# New Year - need help on a training plan for a 5 minute climb



## Srode (Aug 19, 2012)

My one cycling goal this year is to get stronger / faster on a 5 minute climb the group I ride with regularly does. Thinking using the Winter Months and some trainer time a couple times a week or more with intervals targeting improving on this one climb (part of a 30 mile ride). I've been riding about 2.5 years, and will be a bit over 8000 miles this year (6000 last year) so figure I have a decent base to start from. 

I have power meters on the road and trainer bikes and use Golden cheetah for analysis. Don't know if I should do 5 minute intervals at say 90% of the max power I have completed that climb this year, or shorter intervals at 100% or higher of that average power. What intervals would you recommend?


----------



## evs (Feb 18, 2004)

I'm sure intervals will help. But I notice technique plays a role in it as well. What do you normally do? Are you going hard in to the hill being gassed or is it more casual. Also, do you spin all the way up or can you stand and click down a couple of gears half way up? What gives out normally? Is it your lungs or your legs? It may take some trial and error. I think climbing is hard to replicate on a trainer. Sure you can go in to harder gears which I'm sure will help but when things starting going up it takes some technique and thought. I would think short harder 100+ intervals working up to higher rpms might help. 1 min or 30 second hard efforts perhaps....I need to start doing some intervals for the same reason. I know it's going to hurt now and help later


----------



## Srode (Aug 19, 2012)

It's a casual pace approaching the hill, and I normally stay seated the first 90% of the climb, staying at about 90rpm and and keeping power steady, then stand the last 10% upshifting a couple / few gears to get to high 60s/low 70's for cadence. The standing I might increase power by 10-20%, and I do find my timing to be good enough that I'm toast at about the time I hit the top of the hill. 

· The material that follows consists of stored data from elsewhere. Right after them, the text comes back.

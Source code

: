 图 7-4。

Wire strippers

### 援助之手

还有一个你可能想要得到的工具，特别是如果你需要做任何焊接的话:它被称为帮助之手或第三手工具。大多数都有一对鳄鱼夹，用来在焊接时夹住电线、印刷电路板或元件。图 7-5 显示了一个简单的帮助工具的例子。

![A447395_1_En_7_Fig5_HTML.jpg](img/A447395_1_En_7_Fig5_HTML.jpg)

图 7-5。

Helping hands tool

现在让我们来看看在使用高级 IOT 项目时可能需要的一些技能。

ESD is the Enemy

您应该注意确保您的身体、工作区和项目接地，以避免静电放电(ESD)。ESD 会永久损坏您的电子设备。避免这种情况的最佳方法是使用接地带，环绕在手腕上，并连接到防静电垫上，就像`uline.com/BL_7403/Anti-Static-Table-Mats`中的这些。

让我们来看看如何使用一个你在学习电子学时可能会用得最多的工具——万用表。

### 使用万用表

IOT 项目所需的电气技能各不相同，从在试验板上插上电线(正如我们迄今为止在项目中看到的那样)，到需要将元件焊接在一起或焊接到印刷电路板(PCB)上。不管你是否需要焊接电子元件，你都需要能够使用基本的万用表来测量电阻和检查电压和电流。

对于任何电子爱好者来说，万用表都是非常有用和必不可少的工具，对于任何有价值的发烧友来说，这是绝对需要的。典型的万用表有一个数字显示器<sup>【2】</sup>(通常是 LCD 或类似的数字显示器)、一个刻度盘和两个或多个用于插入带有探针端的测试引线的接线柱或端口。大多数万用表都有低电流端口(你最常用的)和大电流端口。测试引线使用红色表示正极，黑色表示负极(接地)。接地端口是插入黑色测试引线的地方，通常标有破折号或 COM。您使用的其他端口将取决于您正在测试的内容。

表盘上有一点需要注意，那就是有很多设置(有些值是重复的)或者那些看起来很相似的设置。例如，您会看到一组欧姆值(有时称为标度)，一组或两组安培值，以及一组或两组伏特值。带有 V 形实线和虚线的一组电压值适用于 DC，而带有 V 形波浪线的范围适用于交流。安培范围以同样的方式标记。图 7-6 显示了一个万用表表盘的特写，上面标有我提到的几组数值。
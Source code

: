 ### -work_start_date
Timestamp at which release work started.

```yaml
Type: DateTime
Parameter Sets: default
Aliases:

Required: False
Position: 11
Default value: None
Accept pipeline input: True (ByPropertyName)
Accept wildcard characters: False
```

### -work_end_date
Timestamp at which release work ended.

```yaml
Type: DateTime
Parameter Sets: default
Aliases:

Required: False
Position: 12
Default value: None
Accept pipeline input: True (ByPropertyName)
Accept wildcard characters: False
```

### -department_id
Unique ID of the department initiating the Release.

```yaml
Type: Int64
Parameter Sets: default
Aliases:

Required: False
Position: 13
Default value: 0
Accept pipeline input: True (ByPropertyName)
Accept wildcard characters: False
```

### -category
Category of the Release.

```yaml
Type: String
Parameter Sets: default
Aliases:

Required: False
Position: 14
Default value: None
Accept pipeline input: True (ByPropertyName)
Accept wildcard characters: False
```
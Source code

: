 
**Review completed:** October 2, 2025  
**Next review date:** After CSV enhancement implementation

I've tried going to standing and back during the climb instead of just at the end and I just lose too much momentum in the transition that it appears I am better of staying seated until the end. That's based on looking at my power files for the climbs, speeds, and observations from others I ride with. 

I would say my limiting factor is cardio - at about 175ish beats / minute. My max ever seen is 184 I think, and that was all I had for sure. I can stay at 170 or higher for the entire last half of the climb. There's a noticeable bump in my power cover at the 5 minute mark due to this hill.


----------



## Alex_Simmons/RST (Jan 12, 2008)

Srode said:


> My one cycling goal this year is to get stronger / faster on a 5 minute climb the group I ride with regularly does. Thinking using the Winter Months and some trainer time a couple times a week or more with intervals targeting improving on this one climb (part of a 30 mile ride). I've been riding about 2.5 years, and will be a bit over 8000 miles this year (6000 last year) so figure I have a decent base to start from.
> 
> I have power meters on the road and trainer bikes and use Golden cheetah for analysis. Don't know if I should do 5 minute intervals at say 90% of the max power I have completed that climb this year, or shorter intervals at 100% or higher of that average power. What intervals would you recommend?


Improving fitness, even for a specific goal such as one particular climb, is an integral of all that you do, and not so much about whether one particular type of interval is best. Obviously including some specificity into your training makes sense, but that may not mean doing 5-min intervals ad nauseam. No single interval type is best. It might be good to start with but it can also send you backwards, which is why variety and an overall approach is what matters more.

Mix it up. Sustainable progressive overload. Recover as necessary. Without having much more knowledge about your physiology, it's very hard to say what training might be optimal, but it's hard to beat training that lifts both threshold power and maximal aerobic power, and losing any excess body fat in a sustainable manner. 

The sort of training that achieves those outcomes involve quite a variety of training sessions and approaches, and how you go about that depends on various factors, such as your available training time, history, power profile, psychology, rest of life factors and so on.


----------



## Srode (Aug 19, 2012)

Thanks Alex. My title was a bit miss leading I guess - I am just looking to add some targeted intervals to add to my current training / riding. Thinking 2 days per week is what I will invest in the intervals probably so it doesn't get in the way of 1) my group rides that are fun a few mornings during the week, 30 miles 2)Sunday recovery day off with the family 3) Saturday long ride which is either a hard hard solo century (weather permitting 2 to 3 times a month) or a 50 to 60 mile hard group ride. The solo century is intended to be mostly sweet spot training - low zone 4 / high zone 3 with just a few stops under 5 minutes each to reorganize bottles eat etc. The 50 to 60 group ride is normally a mix of a few decent climbs, some hard pace line riding, sprints and recovery segments.


----------



## HyperSprite (Nov 20, 2013)

There is a lot of great info here, don't know if you are a Strava Premium member but they added training plans here Training Plans | Strava that even include a 6 minitue hill training plan. It does look like more work than you are planning to do though. It is described as:

4 Weeks · 5 Workouts per WeekItching to mix it up on that 4-8 minute hill climb you’ve had your sights set on for a while now? Take your preparation to the next level with this training plan from CTS. It’s four weeks long, and it’s designed to improve your power at VO2 max and increase peak power output for short climbs.


----------



## Srode (Aug 19, 2012)

Wow, that's perfect- thanks for posting it - I am a premium member and did look at the 3 week plan - I'll see how it works out but may have to reduce the hours, I put it 7-10.


----------